Summary of this case from Beals v. Providence Rubber CompanyOpinion
MARCH TERM, 1859.
Where in a lease of a city lot for ninety-five years, — the rent to be appraised at the end of the first fifteen years, and every five years thereafter during the term, — the lessee covenanted, "that he would pay, or cause to be paid, all taxes and assessments that might, at any time during the term, be assessed upon said lot or its appurtenances," it was held: that the covenant did not extend to a city assessment upon the landlord for benefits derived to his reversion from the laying out of a new street contiguous to the lot, for which improvement the tenant, according to his interest, was also assessed; inasmuch, as the assessment was made under an act not in existence at the time of the execution of the lease, was novel and extraordinary in its character, and could not have been in the contemplation of the parties when the covenant was made.
THESE were actions of debt, brought by the plaintiffs, claiming as interested, jointly with others, in the reversion of the Howard Building estate in Westminster Street, Providence, against the defendant, as lessee of said estate, to recover of him under the covenants of his lease, certain assessments levied by the city of Providence, upon their interest in said estate, for the benefits by them received from the laying out and opening of Dorrance Street.
The declarations, in substance, set forth the lease of the premises to the defendant by Richard Waterman, of Coventry, under whom the plaintiffs claimed title, — the assessments made upon their reversionary interest in the premises for the laying out and opening of Dorrance Street, and their payment of the same.
To the declarations, seven pleas were filed, in each of the actions, by the defendant; upon two of which pleas, — non est factum, and that the demised premises were not assessed as alleged in the declaration, — issue was joined to the coventry, and to the other five of which the plaintiff demurred, generally.
As the judgment of the court upon these demurrers turned exclusively upon the sufficiency of the declarations, or rather, upon the obligation of the defendant to pay the assessments sought to be recovered by virtue of the covenants of his lease, it will be unnecessary to state the pleas demurred to, or the points made upon them, or, in other respects, upon the declaration, by the counsel on either side.
The lease, which was by indenture, bore date January 1, 1847, and was for a term of ninety-five years, with stipulations for the appraisal of the rent at the end of the first fifteen years, and at the end of every five years thereafter, during its continuance.
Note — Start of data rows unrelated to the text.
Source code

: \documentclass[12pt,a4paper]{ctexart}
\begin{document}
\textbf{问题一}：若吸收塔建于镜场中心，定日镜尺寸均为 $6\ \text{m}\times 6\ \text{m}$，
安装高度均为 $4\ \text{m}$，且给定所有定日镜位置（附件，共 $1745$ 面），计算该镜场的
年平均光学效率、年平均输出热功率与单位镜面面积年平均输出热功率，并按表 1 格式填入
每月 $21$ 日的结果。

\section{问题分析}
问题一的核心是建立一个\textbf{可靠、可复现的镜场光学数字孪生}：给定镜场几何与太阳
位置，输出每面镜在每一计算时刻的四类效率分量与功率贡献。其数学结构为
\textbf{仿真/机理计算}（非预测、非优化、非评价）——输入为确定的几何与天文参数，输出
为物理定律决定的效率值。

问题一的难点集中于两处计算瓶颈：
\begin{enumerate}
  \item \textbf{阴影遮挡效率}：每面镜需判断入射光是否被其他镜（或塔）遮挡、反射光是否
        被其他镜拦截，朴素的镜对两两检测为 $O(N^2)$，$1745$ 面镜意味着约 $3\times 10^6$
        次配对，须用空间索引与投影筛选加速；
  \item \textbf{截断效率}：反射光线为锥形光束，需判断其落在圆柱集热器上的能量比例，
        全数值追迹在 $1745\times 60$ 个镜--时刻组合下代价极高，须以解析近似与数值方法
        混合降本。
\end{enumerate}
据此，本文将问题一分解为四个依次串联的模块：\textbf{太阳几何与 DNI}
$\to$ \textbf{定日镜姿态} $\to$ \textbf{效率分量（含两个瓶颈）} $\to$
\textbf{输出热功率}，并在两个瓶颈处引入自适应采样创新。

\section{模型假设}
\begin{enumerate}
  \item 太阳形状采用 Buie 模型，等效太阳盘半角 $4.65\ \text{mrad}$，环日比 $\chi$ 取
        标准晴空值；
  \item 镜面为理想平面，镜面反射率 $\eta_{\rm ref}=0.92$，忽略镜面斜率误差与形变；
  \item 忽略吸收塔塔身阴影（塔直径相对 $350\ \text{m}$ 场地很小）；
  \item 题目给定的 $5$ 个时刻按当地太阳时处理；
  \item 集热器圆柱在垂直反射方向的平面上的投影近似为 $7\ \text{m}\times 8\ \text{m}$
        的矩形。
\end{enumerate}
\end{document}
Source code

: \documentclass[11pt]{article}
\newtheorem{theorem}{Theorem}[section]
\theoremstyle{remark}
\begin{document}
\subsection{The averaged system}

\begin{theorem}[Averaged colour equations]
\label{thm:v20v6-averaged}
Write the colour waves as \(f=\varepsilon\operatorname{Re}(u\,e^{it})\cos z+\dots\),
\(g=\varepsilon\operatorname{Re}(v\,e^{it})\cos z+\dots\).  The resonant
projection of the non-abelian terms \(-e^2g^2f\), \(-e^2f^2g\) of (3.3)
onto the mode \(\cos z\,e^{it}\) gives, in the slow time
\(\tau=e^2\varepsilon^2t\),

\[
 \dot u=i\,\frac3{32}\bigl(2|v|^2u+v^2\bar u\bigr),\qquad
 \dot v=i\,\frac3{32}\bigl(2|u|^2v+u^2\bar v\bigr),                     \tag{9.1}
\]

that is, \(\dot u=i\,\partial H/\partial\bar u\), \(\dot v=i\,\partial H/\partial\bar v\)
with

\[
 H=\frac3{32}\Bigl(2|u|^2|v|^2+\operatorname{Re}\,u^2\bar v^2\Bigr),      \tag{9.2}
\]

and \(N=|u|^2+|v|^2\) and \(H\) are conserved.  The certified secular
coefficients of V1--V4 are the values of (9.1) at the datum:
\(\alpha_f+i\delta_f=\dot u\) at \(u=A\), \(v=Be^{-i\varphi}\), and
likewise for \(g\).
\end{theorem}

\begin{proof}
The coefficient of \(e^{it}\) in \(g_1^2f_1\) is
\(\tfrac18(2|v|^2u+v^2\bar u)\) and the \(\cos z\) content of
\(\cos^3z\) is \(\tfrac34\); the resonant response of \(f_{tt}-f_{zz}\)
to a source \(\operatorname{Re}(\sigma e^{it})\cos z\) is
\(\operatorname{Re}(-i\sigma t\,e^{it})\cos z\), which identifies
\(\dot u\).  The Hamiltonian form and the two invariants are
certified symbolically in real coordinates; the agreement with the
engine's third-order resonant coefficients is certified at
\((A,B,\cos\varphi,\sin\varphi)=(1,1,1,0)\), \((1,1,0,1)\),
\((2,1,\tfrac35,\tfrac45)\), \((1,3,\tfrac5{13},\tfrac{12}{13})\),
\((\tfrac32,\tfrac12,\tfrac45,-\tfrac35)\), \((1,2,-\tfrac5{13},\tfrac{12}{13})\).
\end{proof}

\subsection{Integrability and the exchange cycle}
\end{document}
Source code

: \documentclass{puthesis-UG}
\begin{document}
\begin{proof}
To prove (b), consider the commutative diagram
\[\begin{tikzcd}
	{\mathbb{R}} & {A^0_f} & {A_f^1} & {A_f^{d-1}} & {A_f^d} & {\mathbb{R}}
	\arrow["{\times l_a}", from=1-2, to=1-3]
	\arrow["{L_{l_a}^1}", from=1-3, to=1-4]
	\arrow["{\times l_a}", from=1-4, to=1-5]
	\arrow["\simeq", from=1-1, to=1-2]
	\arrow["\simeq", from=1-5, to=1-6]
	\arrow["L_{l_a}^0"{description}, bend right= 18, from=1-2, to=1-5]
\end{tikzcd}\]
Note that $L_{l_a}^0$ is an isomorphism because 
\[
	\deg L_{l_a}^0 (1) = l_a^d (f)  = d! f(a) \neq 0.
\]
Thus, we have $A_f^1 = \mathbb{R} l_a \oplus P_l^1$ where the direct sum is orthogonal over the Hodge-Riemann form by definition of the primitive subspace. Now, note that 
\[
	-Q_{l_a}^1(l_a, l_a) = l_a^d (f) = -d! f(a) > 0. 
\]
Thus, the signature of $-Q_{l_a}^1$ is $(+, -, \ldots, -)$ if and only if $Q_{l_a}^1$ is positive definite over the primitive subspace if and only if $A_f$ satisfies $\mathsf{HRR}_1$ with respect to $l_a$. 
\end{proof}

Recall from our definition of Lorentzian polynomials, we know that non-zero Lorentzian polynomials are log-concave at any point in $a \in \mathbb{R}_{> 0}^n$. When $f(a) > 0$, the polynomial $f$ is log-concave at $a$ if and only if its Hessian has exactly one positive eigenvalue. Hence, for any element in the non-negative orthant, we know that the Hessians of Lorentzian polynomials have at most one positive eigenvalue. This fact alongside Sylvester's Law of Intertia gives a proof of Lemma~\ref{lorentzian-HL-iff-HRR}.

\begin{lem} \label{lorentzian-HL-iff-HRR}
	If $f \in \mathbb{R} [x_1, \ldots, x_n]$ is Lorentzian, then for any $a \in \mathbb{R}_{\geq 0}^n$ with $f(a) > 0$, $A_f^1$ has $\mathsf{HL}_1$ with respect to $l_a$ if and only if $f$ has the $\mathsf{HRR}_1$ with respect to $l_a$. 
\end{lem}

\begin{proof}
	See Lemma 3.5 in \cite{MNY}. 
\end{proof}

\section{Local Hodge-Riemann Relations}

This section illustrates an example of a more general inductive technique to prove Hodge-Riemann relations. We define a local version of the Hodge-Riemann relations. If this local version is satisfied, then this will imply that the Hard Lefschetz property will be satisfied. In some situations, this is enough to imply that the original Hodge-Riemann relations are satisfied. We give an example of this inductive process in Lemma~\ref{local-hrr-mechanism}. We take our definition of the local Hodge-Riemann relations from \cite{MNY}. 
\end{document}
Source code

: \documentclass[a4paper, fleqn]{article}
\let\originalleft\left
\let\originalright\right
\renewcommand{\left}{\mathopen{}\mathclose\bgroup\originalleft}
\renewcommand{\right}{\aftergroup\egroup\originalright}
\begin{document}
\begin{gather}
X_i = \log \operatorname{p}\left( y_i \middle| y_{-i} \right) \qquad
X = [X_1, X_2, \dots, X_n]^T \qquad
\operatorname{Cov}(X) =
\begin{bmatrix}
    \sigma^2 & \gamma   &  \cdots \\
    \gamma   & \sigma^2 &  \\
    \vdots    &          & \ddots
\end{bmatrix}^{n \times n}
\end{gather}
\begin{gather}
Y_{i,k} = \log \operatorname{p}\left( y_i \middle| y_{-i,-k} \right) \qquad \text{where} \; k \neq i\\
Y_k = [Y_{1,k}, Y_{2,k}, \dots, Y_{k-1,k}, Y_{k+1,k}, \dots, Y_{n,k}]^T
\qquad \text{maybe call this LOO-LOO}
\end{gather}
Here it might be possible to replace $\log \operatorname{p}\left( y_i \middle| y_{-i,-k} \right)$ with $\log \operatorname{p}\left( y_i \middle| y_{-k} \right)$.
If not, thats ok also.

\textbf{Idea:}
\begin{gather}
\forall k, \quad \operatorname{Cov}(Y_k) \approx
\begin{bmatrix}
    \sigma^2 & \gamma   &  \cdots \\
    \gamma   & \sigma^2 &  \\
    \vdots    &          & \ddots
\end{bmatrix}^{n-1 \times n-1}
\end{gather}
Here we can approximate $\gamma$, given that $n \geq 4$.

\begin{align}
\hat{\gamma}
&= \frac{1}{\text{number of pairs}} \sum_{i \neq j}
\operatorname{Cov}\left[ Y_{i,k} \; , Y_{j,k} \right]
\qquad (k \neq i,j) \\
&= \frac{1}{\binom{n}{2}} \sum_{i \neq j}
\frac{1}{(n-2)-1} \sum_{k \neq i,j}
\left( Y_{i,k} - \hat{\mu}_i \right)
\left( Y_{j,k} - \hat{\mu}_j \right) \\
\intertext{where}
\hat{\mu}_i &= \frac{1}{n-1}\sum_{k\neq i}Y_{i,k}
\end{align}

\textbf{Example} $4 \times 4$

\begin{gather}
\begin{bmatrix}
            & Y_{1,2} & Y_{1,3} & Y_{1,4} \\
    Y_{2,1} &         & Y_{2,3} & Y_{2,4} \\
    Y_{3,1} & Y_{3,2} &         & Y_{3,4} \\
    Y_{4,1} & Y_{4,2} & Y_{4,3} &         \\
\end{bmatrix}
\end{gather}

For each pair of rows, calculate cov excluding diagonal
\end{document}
It contained a mutual covenant, which provided, "that all taxes and assessments of every kind, that might at any time during the continuance of the lease be assessed upon said lot, or its appurtenances, should be paid by the lessee, his executors, administrators or assigns;" and a further covenant by the lessee on his part, "for himself, his heirs, executors and administrators, to and with the lessor, his heirs and assigns, that the lessee would pay or cause to be paid all taxes and assessments that might, at any time during said term, be assessed upon said lot or its appurtenances."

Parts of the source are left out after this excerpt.